== YOUR TASK ==
Could you retype the entries below exactly, omitting every picture?

::::

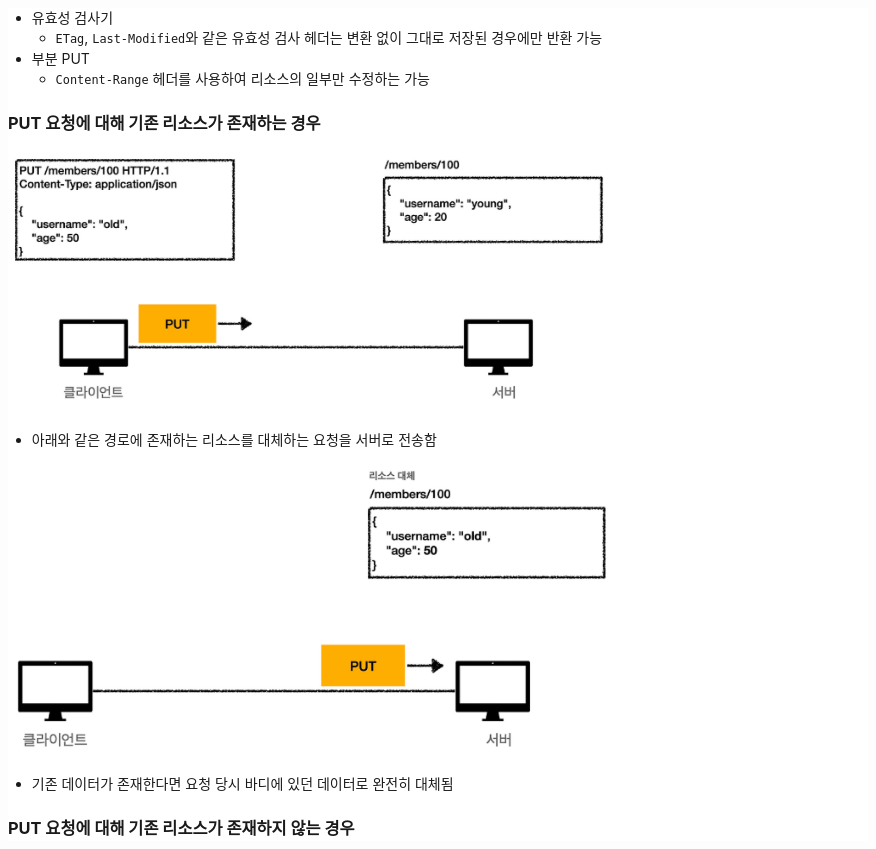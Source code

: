 - 유효성 검사기
  - `ETag`, `Last-Modified`와 같은 유효성 검사 헤더는 변환 없이 그대로 저장된 경우에만 반환 가능
- 부분 PUT
  - `Content-Range` 헤더를 사용하여 리소스의 일부만 수정하는 가능

### PUT 요청에 대해 기존 리소스가 존재하는 경우

<img src="./img/http-method/put1.png" width=600px>

- 아래와 같은 경로에 존재하는 리소스를 대체하는 요청을 서버로 전송함

<img src="./img/http-method/put2.png" width=600px>

- 기존 데이터가 존재한다면 요청 당시 바디에 있던 데이터로 완전히 대체됨

### PUT 요청에 대해 기존 리소스가 존재하지 않는 경우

::::

== REPLY ==
Source code

: - 유효성 검사기
  - `ETag`, `Last-Modified`와 같은 유효성 검사 헤더는 변환 없이 그대로 저장된 경우에만 반환 가능
- 부분 PUT
  - `Content-Range` 헤더를 사용하여 리소스의 일부만 수정하는 가능

### PUT 요청에 대해 기존 리소스가 존재하는 경우

<img src="./img/http-method/put1.png" width=600px>

- 아래와 같은 경로에 존재하는 리소스를 대체하는 요청을 서버로 전송함

<img src="./img/http-method/put2.png" width=600px>

- 기존 데이터가 존재한다면 요청 당시 바디에 있던 데이터로 완전히 대체됨

### PUT 요청에 대해 기존 리소스가 존재하지 않는 경우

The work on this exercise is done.